In 2020, Aviva’s leverage ratio stood at 31%, above its target of 30%. Commenting on its plans to pay down debts this year, Eugene McGeown, an analyst at Fitch Ratings said: “When we’re assessing the financial leverage ratio, by our calculation that should result in a decline from about 24% to around 20%.”
Beyond deleveraging the group, the proceeds from the sales – as well as the increased financial flexibility afforded by the removal of capital pressures stemming from, for example, the offloaded French business – are expected to be invested in Aviva’s core businesses or returned to shareholders.
Holmes said: “At a very high level, the group sees opportunities to benefit from macro trends in the markets it is strong in, and in the UK in particular, and it needs to free up capital to take advantage of those.”
Adding: “You don’t want to sit with a bloated balance sheet, and so once you’ve got leverage to what you think is a good level, you’ve got a good level of capitalisation and you’ve got enough to invest in the growth of the business, it makes sense to then return what’s left to shareholders.”
Aviva’s dividend was revised down by almost a third in November, though analysts at Citi have predicted that the insurer’s debt reduction efforts this year will prove to be a prelude to a £3bn share buyback next year.
Core
The UK, Irish and Canadian businesses designated as Aviva’s core represented about 70% of the group’s net profits after tax in 2020.
Grineva said: “We expect that in the long run Aviva will concentrate and retain better performing business with a smaller capital base. This will facilitate better capital generation going forward which can either be returned to shareholders or invested in their core markets.”
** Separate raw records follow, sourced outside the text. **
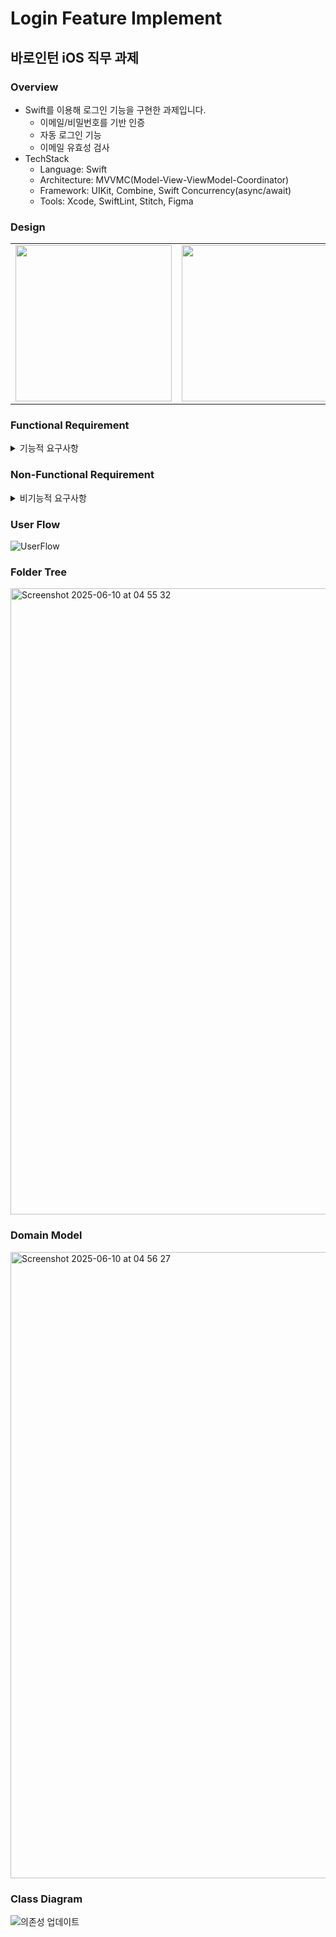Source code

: # Login Feature Implement
## 바로인턴 iOS 직무 과제
### Overview
- Swift를 이용해 로그인 기능을 구현한 과제입니다.
  - 이메일/비밀번호를 기반 인증
  - 자동 로그인 기능
  - 이메일 유효성 검사
- TechStack
  - Language: Swift
  - Architecture: MVVMC(Model-View-ViewModel-Coordinator)
  - Framework: UIKit, Combine, Swift Concurrency(async/await)
  - Tools: Xcode, SwiftLint, Stitch, Figma

### Design
<table>
  <tr>
    <td><img src="https://github.com/user-attachments/assets/0d1315f9-2fc1-4b0e-a186-13f6d1b295b6" width="250"/></td>
    <td><img src="https://github.com/user-attachments/assets/7d5cb1a2-64de-4496-8342-0c3dc6524225" width="250"/></td>
    <td><img src="https://github.com/user-attachments/assets/936146fb-ff86-4734-a2bd-efcb15205ee9" width="250"/></td>
    <td><img src="https://github.com/user-attachments/assets/104165b6-824a-4f32-be34-1f9a840824b4" width="250"/></td>
  </tr>

</table>

### Functional Requirement
<details>
  <summary>기능적 요구사항</summary>
  
- [x] **시작하기 화면**
    - [x] 사용자는 시작하기 버튼을 누를 수 있습니다.
        - [x] 비회원이면 회원가입 화면으로 이동합니다.
        - [x] 회원이면 로그인 성공 화면으로 이동합니다.
    - [x] 회원/ 비회원 여부는 저장된 로그인 정보로 판단합니다.
- [x] **회원가입 화면**
    - [x] 아이디 등록
        - [x] 아이디는 이메일 주소여야합니다.
            - [x] 예) abc@gmail.com
        - [x] 아이디는 다음 조건을 만족해야 합니다.
            - [x] 이메일 영역(@이후) 을 제외하고 최소 6자 이상, 최대 20자 이하여야 합니다.
            - [x] 영문 소문자(a-z)와 숫자(0-9)만 허용됩니다.
            - [x] 숫자로 시작할 수 없습니다.
        - [x] 아이디 중복체크는 회원가입 버튼을 탭할 때 수행됩니다.
    - [x] 비밀번호 등록
        - [x] 2개의 입력창이 있습니다.
            - [x] 비밀번호 입력창
            - [x] 비밀번호 확인창
        - [x] 비밀번호 제한 조건
            - [x] 최소 8자 이상
            - [x] 이외 추가 조건은 자유롭게 정의하시면 됩니다.
    - [x] 닉네임 등록
    - [x] 회원가입 버튼
        - [x] 회원가입 버튼은 아래 조건에 따라 활성화 됩니다.
            - [x] 아이디 입력 완료
            - [x] 비밀번호 입력 완료, 비밀번호 확인창과 일치
            - [x] 닉네임 입력 완료
        - [x] 버튼을 탭하면 회원가입을 시도하며, 서버와 통신하는 부분을 로컬 저장으로 대체합니다.
            - [x] 보통 회원가입 서버 요청이 성공하면 회원가입 정보는 서버가 관리하는 DB 에 저장되어야하지만, 이 과제에는 서버 요청을 생략하고 회원가입 정보를 CoreData 에 저장합니다.
        - [x] 회원가입 성공 조건
            - [x] 입력한 이메일이 로컬 DB에 저장된 아이디(이메일)와 중복되지 않아야 합니다.
        - [x] 회원가입에 성공하였다면 로그인 성공 화면으로 이동합니다.
    - [x] 이외 사용자를 위한 부가적인 UX 들은 자유롭게 추가해주세요.
- [x] **로그인 성공 화면**
    - [ ] 화면에 진입하였을 때 사용자의 “{닉네임} 님 환영합니다.”을 화면에 표시합니다.
    - [x] 로그아웃 버튼이 존재합니다. 탭 시 시작하기 화면으로 이동합니다.
    - [x] 회원탈퇴 버튼이 존재합니다. 탭 시, CoreData 에서 회원정보가 삭제되고 시작하기 화면으로 이동합니다.
- [ ] **테스트**
    - [ ] 회원가입/로그인 페이지 완성후 완벽한지 테스트하기
        - 다양한 상황에서 테스트해보기
</details>

### Non-Functional Requirement
<details>
  <summary>비기능적 요구사항</summary>

  - [x] 사용자 이메일에 대한 유일성이 지켜져야 한다.
  - [x] 입력받은 데이터는 항상 요구하는 형식과 일치해야 한다.
  - [ ] 에러 상황에 대한 안내를 사용자에게 명확히 전달한다.
</details>

### User Flow
![UserFlow](https://github.com/user-attachments/assets/33978035-8bc2-41b3-a5bc-117dc86db12f)


### Folder Tree
<img width="1002" alt="Screenshot 2025-06-10 at 04 55 32" src="https://github.com/user-attachments/assets/43a08bf8-5e98-41b1-a011-65196b6e2b22" />

### Domain Model
<img width="1002" alt="Screenshot 2025-06-10 at 04 56 27" src="https://github.com/user-attachments/assets/5c100eea-1af5-46f9-9aeb-2df83071e9c0" />

### Class Diagram
<!-- <img width="1002" alt="Screenshot 2025-06-10 at 04 58 00" src="https://github.com/user-attachments/assets/2110530c-9ff1-44c7-ad0d-c4e68adbfd24" />
<img width="1002" alt="Screenshot 2025-06-10 at 13 17 59" src="https://github.com/user-attachments/assets/3e9655ae-f2eb-497b-b569-625d442f89a9" /> -->
<!--![바로인턴+04  직무과제  2025-06-11 10 33 51 excalidraw](https://github.com/user-attachments/assets/9cd80308-33d6-42ee-9caf-df84e2343606)-->
![의존성 업데이트](https://github.com/user-attachments/assets/f652f799-6a99-41b5-b158-d0060044e70d)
However, questions over what the next stage of Blanc’s strategy remain. Cornes said: “The question that the market is looking at is: what’s the strategy going forward? Yes, you will have completed the disposal programme, but what’s next?”
He continued: “Is the strategy to dispose of those businesses in years to come? Is it to drive better performance? Is it to acquire bolt on businesses? We haven’t really got answers, but to be fair, you probably wouldn’t expect it given the rapid changes that are taking place.”
Private client ambitions
A glimpse of that next stage may be offered by Aviva’s acquisition of a private client team from Axa XL, announced at the start of March.
“We are focused on our core growth markets, and in the UK GI business there is a clear opportunity to build our high-net-worth business, where we already have a strong presence and distribution network,” said an Aviva spokesperson.
Adding: “Axa XL’s market-leading team of underwriting and customer service specialists will complement our established Aviva Private Clients business and provide the means to extend our reach in the high net worth market, from mid to very wealthy clients.”
William Cooper, managing director of broker Stanhope Cooper, said that the private client market was currently “buoyant”, and that Aviva had always struck him as “a sleeping giant”.
“Selling the Aviva brands is easier than selling other brands,” he said. “If a wealthy international client comes to London and purchases a house, selling them an Aviva policy is a lot easier than selling some of the other brands out there.”
Cooper described the Axa XL team Aviva has acquired as “tier one”, and predicted the acquisition would propel Aviva to the top of the high-net-worth market.
But Cornes said that the acquisition did not amount to a strategy for the group going forwards, saying: “It alludes to the desire to do something more with the UK than simply leave it alone, which is positive.”
“But in terms of affecting the share price, they’re relatively small changes and they wouldn’t really have an impact.”
McGeown said of the acquisition: “It’s not very material for our assessment of Aviva’s business profile.”